[About this exercise]: Reproduce the material that follows, please, but only from its first line to the line containing "Secondly we conclude", inclusive.

[Material provided]:
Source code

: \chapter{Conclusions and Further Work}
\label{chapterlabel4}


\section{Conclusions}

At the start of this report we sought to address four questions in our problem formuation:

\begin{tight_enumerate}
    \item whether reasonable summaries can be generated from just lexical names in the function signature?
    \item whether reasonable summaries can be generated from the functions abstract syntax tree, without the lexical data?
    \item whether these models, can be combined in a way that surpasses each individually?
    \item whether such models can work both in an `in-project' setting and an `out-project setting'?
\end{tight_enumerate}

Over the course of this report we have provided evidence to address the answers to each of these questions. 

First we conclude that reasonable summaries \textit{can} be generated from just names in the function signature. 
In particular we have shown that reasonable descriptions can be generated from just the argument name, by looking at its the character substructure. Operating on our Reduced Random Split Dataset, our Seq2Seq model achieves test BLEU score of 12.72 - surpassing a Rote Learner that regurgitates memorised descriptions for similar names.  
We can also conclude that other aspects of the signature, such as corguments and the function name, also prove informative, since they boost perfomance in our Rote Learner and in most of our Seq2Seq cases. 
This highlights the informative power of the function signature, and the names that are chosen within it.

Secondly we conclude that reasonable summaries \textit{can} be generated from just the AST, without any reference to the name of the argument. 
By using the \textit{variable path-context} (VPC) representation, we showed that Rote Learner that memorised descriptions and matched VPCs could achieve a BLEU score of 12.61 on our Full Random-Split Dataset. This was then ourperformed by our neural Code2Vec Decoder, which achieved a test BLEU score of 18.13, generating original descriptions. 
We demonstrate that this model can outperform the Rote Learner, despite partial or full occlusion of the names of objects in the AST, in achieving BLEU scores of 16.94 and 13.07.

[Reply]:
Source code

: \chapter{Conclusions and Further Work}
\label{chapterlabel4}


\section{Conclusions}

At the start of this report we sought to address four questions in our problem formuation:

\begin{tight_enumerate}
    \item whether reasonable summaries can be generated from just lexical names in the function signature?
    \item whether reasonable summaries can be generated from the functions abstract syntax tree, without the lexical data?
    \item whether these models, can be combined in a way that surpasses each individually?
    \item whether such models can work both in an `in-project' setting and an `out-project setting'?
\end{tight_enumerate}

Over the course of this report we have provided evidence to address the answers to each of these questions. 

First we conclude that reasonable summaries \textit{can} be generated from just names in the function signature. 
In particular we have shown that reasonable descriptions can be generated from just the argument name, by looking at its the character substructure. Operating on our Reduced Random Split Dataset, our Seq2Seq model achieves test BLEU score of 12.72 - surpassing a Rote Learner that regurgitates memorised descriptions for similar names.  
We can also conclude that other aspects of the signature, such as corguments and the function name, also prove informative, since they boost perfomance in our Rote Learner and in most of our Seq2Seq cases. 
This highlights the informative power of the function signature, and the names that are chosen within it.

Secondly we conclude that reasonable summaries \textit{can} be generated from just the AST, without any reference to the name of the argument. 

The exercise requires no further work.